All three sisters look a like.

Sister 1 (S1) = S2 = S3 in looks


Truthfulness
S1 = Truth

S3 = Lies = ~Truth

S2 = Mischievous

Age
S1 > S2 > S3 in age


If you ask a sister if she is the oldest then youngest will answer Yes. Then the Oldest will answer Yes and then middle child will given different answers depending. 

If you ask the question, Are you the oldest who always tells the truth?

S1 will answer Yes
S2 can answer with anything
S3 will answer Yes

If you ask the question Are you not the Oldest who tells the truth?

~ = Not

Read ~(Oldest & Truth) = ~Oldest & ~Truth = ~Oldest & Lies


S1 will answer No
S2 will answer with anything
S3 will answer No to the Oldest part and No to the Lies. 

So How about Are you the youngest who tells the truth? 

S1 would not be able to answer for she is not the youngest
S2 anything
S3 would be able to answer yes - but S2 coudl still answer yes so not enough




Still thinking


----------



## Andrew Green (Jun 17, 2007)

Micheal Edwards is on the right sort of path...


----------



## exile (Jun 17, 2007)

Awraight. First, I call on Andrew (or any of the admins) to verify that (i) I have not logged in to this thread since last night before 11 or so, enough to read the problem and notice that no correct answers were given (or attempted, in most cases ), and (ii) that I have spent no more time in this thread at this moment than was required to upload the following text. 

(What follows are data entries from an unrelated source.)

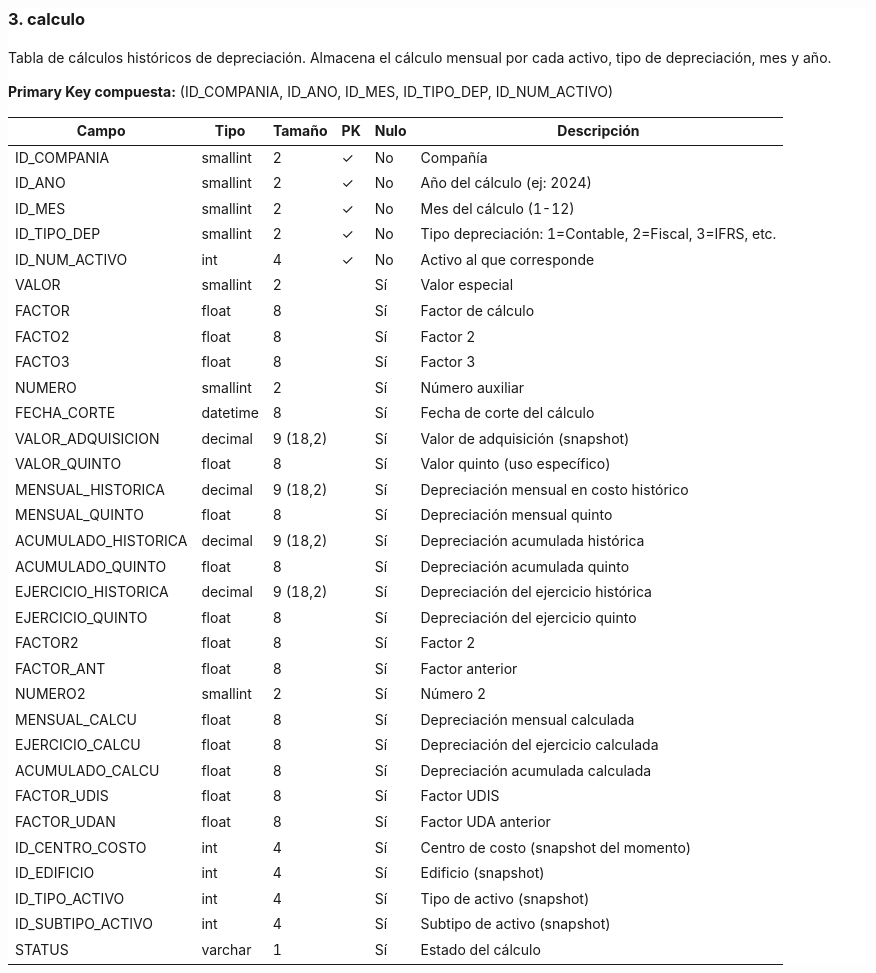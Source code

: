 
### 3. calculo

Tabla de cálculos históricos de depreciación. Almacena el cálculo mensual por cada activo, tipo de depreciación, mes y año.

**Primary Key compuesta:** (ID_COMPANIA, ID_ANO, ID_MES, ID_TIPO_DEP, ID_NUM_ACTIVO)

| Campo | Tipo | Tamaño | PK | Nulo | Descripción |
|-------|------|--------|-------|------|-------------|
| ID_COMPANIA | smallint | 2 | ✓ | No | Compañía |
| ID_ANO | smallint | 2 | ✓ | No | Año del cálculo (ej: 2024) |
| ID_MES | smallint | 2 | ✓ | No | Mes del cálculo (1-12) |
| ID_TIPO_DEP | smallint | 2 | ✓ | No | Tipo depreciación: 1=Contable, 2=Fiscal, 3=IFRS, etc. |
| ID_NUM_ACTIVO | int | 4 | ✓ | No | Activo al que corresponde |
| VALOR | smallint | 2 | | Sí | Valor especial |
| FACTOR | float | 8 | | Sí | Factor de cálculo |
| FACTO2 | float | 8 | | Sí | Factor 2 |
| FACTO3 | float | 8 | | Sí | Factor 3 |
| NUMERO | smallint | 2 | | Sí | Número auxiliar |
| FECHA_CORTE | datetime | 8 | | Sí | Fecha de corte del cálculo |
| VALOR_ADQUISICION | decimal | 9 (18,2) | | Sí | Valor de adquisición (snapshot) |
| VALOR_QUINTO | float | 8 | | Sí | Valor quinto (uso específico) |
| MENSUAL_HISTORICA | decimal | 9 (18,2) | | Sí | Depreciación mensual en costo histórico |
| MENSUAL_QUINTO | float | 8 | | Sí | Depreciación mensual quinto |
| ACUMULADO_HISTORICA | decimal | 9 (18,2) | | Sí | Depreciación acumulada histórica |
| ACUMULADO_QUINTO | float | 8 | | Sí | Depreciación acumulada quinto |
| EJERCICIO_HISTORICA | decimal | 9 (18,2) | | Sí | Depreciación del ejercicio histórica |
| EJERCICIO_QUINTO | float | 8 | | Sí | Depreciación del ejercicio quinto |
| FACTOR2 | float | 8 | | Sí | Factor 2 |
| FACTOR_ANT | float | 8 | | Sí | Factor anterior |
| NUMERO2 | smallint | 2 | | Sí | Número 2 |
| MENSUAL_CALCU | float | 8 | | Sí | Depreciación mensual calculada |
| EJERCICIO_CALCU | float | 8 | | Sí | Depreciación del ejercicio calculada |
| ACUMULADO_CALCU | float | 8 | | Sí | Depreciación acumulada calculada |
| FACTOR_UDIS | float | 8 | | Sí | Factor UDIS |
| FACTOR_UDAN | float | 8 | | Sí | Factor UDA anterior |
| ID_CENTRO_COSTO | int | 4 | | Sí | Centro de costo (snapshot del momento) |
| ID_EDIFICIO | int | 4 | | Sí | Edificio (snapshot) |
| ID_TIPO_ACTIVO | int | 4 | | Sí | Tipo de activo (snapshot) |
| ID_SUBTIPO_ACTIVO | int | 4 | | Sí | Subtipo de activo (snapshot) |
| STATUS | varchar | 1 | | Sí | Estado del cálculo |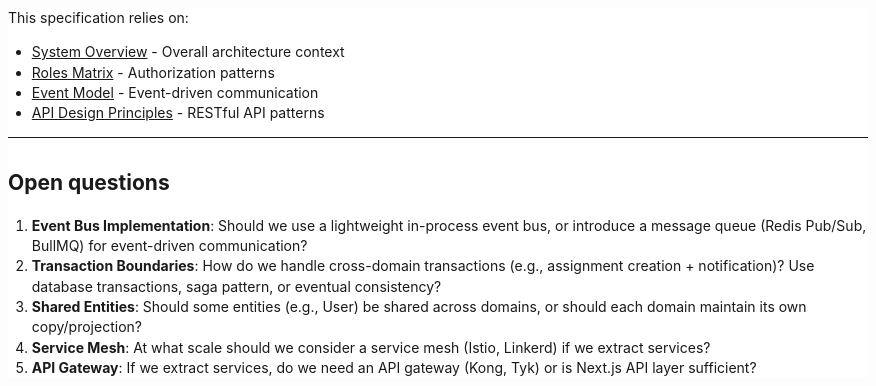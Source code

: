This specification relies on:
- [System Overview](system-overview.md) - Overall architecture context
- [Roles Matrix](../02-roles-and-permissions/roles-matrix.md) - Authorization patterns
- [Event Model](../15-analytics-and-reporting/event-model.md) - Event-driven communication
- [API Design Principles](api-design-principles.md) - RESTful API patterns

---

## Open questions

1. **Event Bus Implementation**: Should we use a lightweight in-process event bus, or introduce a message queue (Redis Pub/Sub, BullMQ) for event-driven communication?
2. **Transaction Boundaries**: How do we handle cross-domain transactions (e.g., assignment creation + notification)? Use database transactions, saga pattern, or eventual consistency?
3. **Shared Entities**: Should some entities (e.g., User) be shared across domains, or should each domain maintain its own copy/projection?
4. **Service Mesh**: At what scale should we consider a service mesh (Istio, Linkerd) if we extract services?
5. **API Gateway**: If we extract services, do we need an API gateway (Kong, Tyk) or is Next.js API layer sufficient?

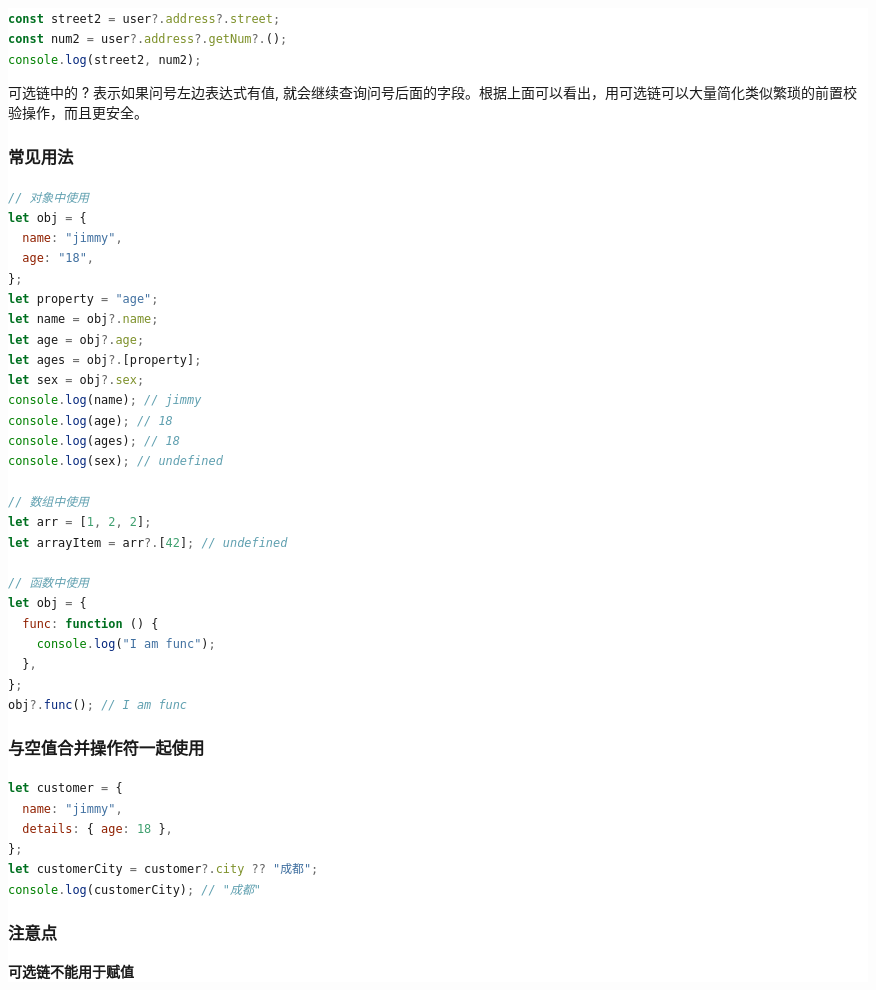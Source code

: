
 ```js
const street2 = user?.address?.street;
const num2 = user?.address?.getNum?.();
console.log(street2, num2);
```

可选链中的 ? 表示如果问号左边表达式有值, 就会继续查询问号后面的字段。根据上面可以看出，用可选链可以大量简化类似繁琐的前置校验操作，而且更安全。

### 常见用法

```js
// 对象中使用
let obj = {
  name: "jimmy",
  age: "18",
};
let property = "age";
let name = obj?.name;
let age = obj?.age;
let ages = obj?.[property];
let sex = obj?.sex;
console.log(name); // jimmy
console.log(age); // 18
console.log(ages); // 18
console.log(sex); // undefined

// 数组中使用
let arr = [1, 2, 2];
let arrayItem = arr?.[42]; // undefined

// 函数中使用
let obj = {
  func: function () {
    console.log("I am func");
  },
};
obj?.func(); // I am func
```

### 与空值合并操作符一起使用

```js
let customer = {
  name: "jimmy",
  details: { age: 18 },
};
let customerCity = customer?.city ?? "成都";
console.log(customerCity); // "成都"
```

### 注意点

**可选链不能用于赋值**
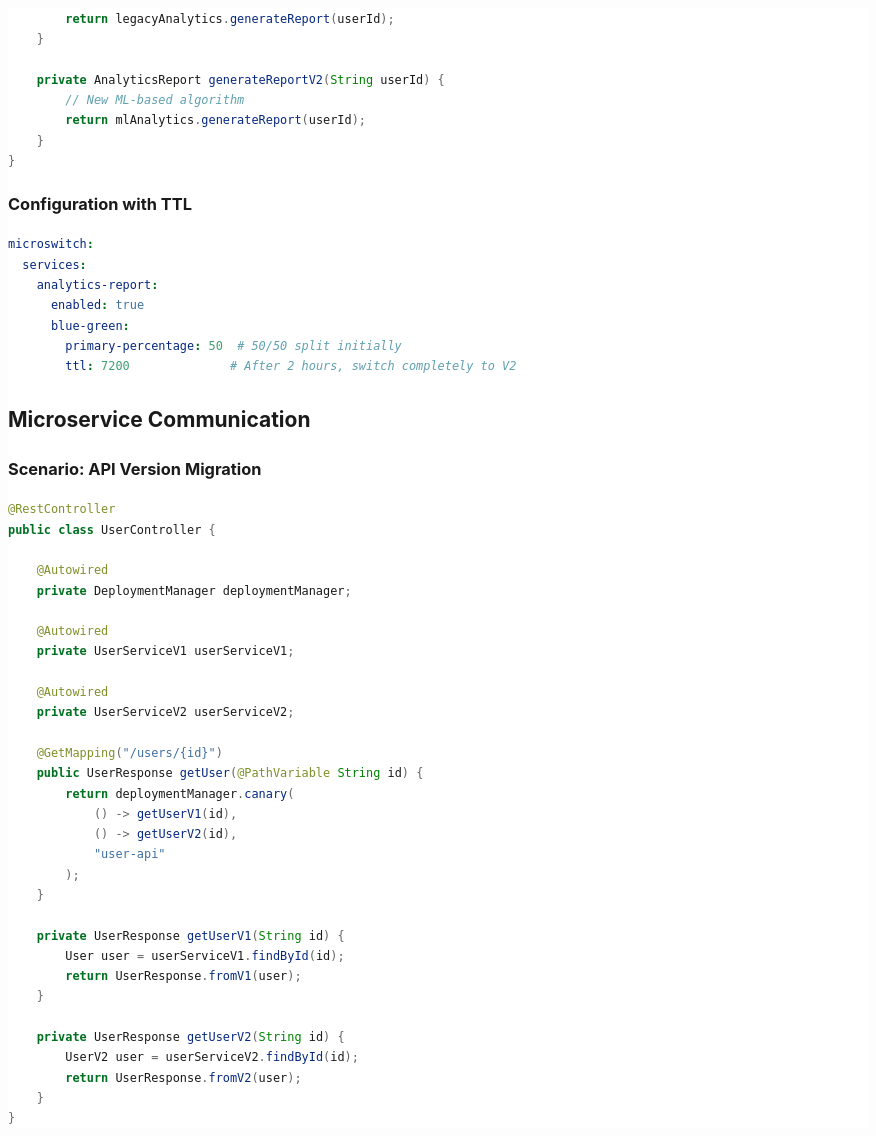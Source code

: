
 ```java
        return legacyAnalytics.generateReport(userId);
    }
    
    private AnalyticsReport generateReportV2(String userId) {
        // New ML-based algorithm
        return mlAnalytics.generateReport(userId);
    }
}
```

### Configuration with TTL

```yaml
microswitch:
  services:
    analytics-report:
      enabled: true
      blue-green:
        primary-percentage: 50  # 50/50 split initially
        ttl: 7200              # After 2 hours, switch completely to V2
```

## Microservice Communication

### Scenario: API Version Migration

```java
@RestController
public class UserController {
    
    @Autowired
    private DeploymentManager deploymentManager;
    
    @Autowired
    private UserServiceV1 userServiceV1;
    
    @Autowired
    private UserServiceV2 userServiceV2;
    
    @GetMapping("/users/{id}")
    public UserResponse getUser(@PathVariable String id) {
        return deploymentManager.canary(
            () -> getUserV1(id),
            () -> getUserV2(id),
            "user-api"
        );
    }
    
    private UserResponse getUserV1(String id) {
        User user = userServiceV1.findById(id);
        return UserResponse.fromV1(user);
    }
    
    private UserResponse getUserV2(String id) {
        UserV2 user = userServiceV2.findById(id);
        return UserResponse.fromV2(user);
    }
}
```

Second, I've not encountered this variant of the problem before, but I'm familiar with some simpler versions (of which the path-in-the-woods problem is the most familiar version). The point is that a question must be designed which allows you to infallibly sort the compulsive truth-teller and the compulsive liar's examples together, as vs. the unpredictable sisters. My take on the answer---arrived at after cominng back from a hellish week of family visits, in the hope of a relaxing evening instead of several hours of preoccupied distraction involving a logic problem that my family has zero interest in (thanks very much Andrew :EG---is the following, based on the assumptionn that the sisters know which of them has which habits so far as truthful responses to yes/no questions is concerned:

*Does the truth of your answer to any particular question Q coincide with the truth value of the statement `A true inference is possible here' which your sisters can infer with respect to that question?*

Here are the possible outcomes:

(i) you ask the truth-teller. She always tells the truth, and her sisters know it. The truth value of her answer is always 1, and her sisters, knowing that, know that the truth value of her answer is always 1;  hence her sisters can invariably infer the true answer, so that the value of `A true inference is possible here' is 1; therefore she must answer Q `yes'.

(ii) you ask the liar. She never tells the truth, and her sisters know it. The truth value of her answer A is always 0, and her sisters, knowing that, know that the truth value of A is always 0, therefore can always infer that the true answer is invariabley  ~A; therefore the answer to `Is a true inference is possible here' is yes, i.e, the value of `A true inference is possible here' is 1; therefore  the truth value of her answer (0 by hypothesis) and the the truth value of `A true inference is possible here' (1) do not coincide, therefore a truthful answer would be `no'. But since this sister invariably lies, her answer must be `yes'.

(iii) you ask the human one (i.e., the one who sometimes lies and sometimes tells the truth... are we allowe to editorialize here? :lol Let's assume

a. She decides to tell the truth. That means the value of her answer is 1, but since her sisters know that she is not always truthful, the value of `A true inference is possible here' is 0; therefore a truthful answer (which ex hypothesi she is giving) is `no', since the two value (1 and 0) do not coincide.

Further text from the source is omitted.